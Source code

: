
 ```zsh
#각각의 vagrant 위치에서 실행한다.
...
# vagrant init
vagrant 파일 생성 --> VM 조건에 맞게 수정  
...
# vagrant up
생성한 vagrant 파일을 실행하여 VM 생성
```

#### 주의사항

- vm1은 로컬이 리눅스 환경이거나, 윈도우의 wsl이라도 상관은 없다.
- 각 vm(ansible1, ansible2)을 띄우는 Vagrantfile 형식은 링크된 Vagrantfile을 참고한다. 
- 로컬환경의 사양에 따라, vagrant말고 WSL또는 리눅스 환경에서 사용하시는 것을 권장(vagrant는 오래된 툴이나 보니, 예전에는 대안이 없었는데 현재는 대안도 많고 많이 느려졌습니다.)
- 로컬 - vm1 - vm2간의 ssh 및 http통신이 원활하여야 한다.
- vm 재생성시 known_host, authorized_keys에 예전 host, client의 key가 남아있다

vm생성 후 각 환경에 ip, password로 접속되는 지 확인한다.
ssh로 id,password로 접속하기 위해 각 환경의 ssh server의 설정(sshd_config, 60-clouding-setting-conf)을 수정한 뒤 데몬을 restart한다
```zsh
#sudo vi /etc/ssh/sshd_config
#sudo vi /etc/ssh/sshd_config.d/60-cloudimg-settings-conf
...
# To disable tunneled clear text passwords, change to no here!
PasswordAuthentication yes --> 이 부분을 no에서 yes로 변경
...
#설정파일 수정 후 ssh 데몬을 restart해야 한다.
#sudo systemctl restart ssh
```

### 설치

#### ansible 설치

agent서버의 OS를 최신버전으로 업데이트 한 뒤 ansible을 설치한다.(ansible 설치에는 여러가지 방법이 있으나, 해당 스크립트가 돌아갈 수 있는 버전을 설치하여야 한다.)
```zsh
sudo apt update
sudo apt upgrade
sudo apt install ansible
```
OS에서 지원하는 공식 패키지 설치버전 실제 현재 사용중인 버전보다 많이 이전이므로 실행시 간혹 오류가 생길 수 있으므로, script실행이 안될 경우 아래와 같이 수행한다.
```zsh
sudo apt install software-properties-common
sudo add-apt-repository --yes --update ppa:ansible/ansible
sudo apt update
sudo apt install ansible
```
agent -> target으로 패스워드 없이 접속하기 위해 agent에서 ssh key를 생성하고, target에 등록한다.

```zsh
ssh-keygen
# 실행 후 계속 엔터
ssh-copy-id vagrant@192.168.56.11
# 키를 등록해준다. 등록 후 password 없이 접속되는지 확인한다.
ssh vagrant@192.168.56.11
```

* * * *

**Exercise details**
Repeat exactly the lines of the records from the one containing "- vm1은 로컬이 리눅스 환경이거나, 윈도우의 wsl이라도 상관은 없다." to the last, and include no line outside that stretch.

**Written reply**
- vm1은 로컬이 리눅스 환경이거나, 윈도우의 wsl이라도 상관은 없다.
- 각 vm(ansible1, ansible2)을 띄우는 Vagrantfile 형식은 링크된 Vagrantfile을 참고한다. 
- 로컬환경의 사양에 따라, vagrant말고 WSL또는 리눅스 환경에서 사용하시는 것을 권장(vagrant는 오래된 툴이나 보니, 예전에는 대안이 없었는데 현재는 대안도 많고 많이 느려졌습니다.)
- 로컬 - vm1 - vm2간의 ssh 및 http통신이 원활하여야 한다.
- vm 재생성시 known_host, authorized_keys에 예전 host, client의 key가 남아있다

vm생성 후 각 환경에 ip, password로 접속되는 지 확인한다.
ssh로 id,password로 접속하기 위해 각 환경의 ssh server의 설정(sshd_config, 60-clouding-setting-conf)을 수정한 뒤 데몬을 restart한다
```zsh
#sudo vi /etc/ssh/sshd_config
#sudo vi /etc/ssh/sshd_config.d/60-cloudimg-settings-conf
...
# To disable tunneled clear text passwords, change to no here!
PasswordAuthentication yes --> 이 부분을 no에서 yes로 변경
...
#설정파일 수정 후 ssh 데몬을 restart해야 한다.
#sudo systemctl restart ssh
```

### 설치

#### ansible 설치

agent서버의 OS를 최신버전으로 업데이트 한 뒤 ansible을 설치한다.(ansible 설치에는 여러가지 방법이 있으나, 해당 스크립트가 돌아갈 수 있는 버전을 설치하여야 한다.)
```zsh
sudo apt update
sudo apt upgrade
sudo apt install ansible
```
OS에서 지원하는 공식 패키지 설치버전 실제 현재 사용중인 버전보다 많이 이전이므로 실행시 간혹 오류가 생길 수 있으므로, script실행이 안될 경우 아래와 같이 수행한다.
```zsh
sudo apt install software-properties-common
sudo add-apt-repository --yes --update ppa:ansible/ansible
sudo apt update
sudo apt install ansible
```
agent -> target으로 패스워드 없이 접속하기 위해 agent에서 ssh key를 생성하고, target에 등록한다.

```zsh
ssh-keygen
# 실행 후 계속 엔터
ssh-copy-id vagrant@192.168.56.11
# 키를 등록해준다. 등록 후 password 없이 접속되는지 확인한다.
ssh vagrant@192.168.56.11
```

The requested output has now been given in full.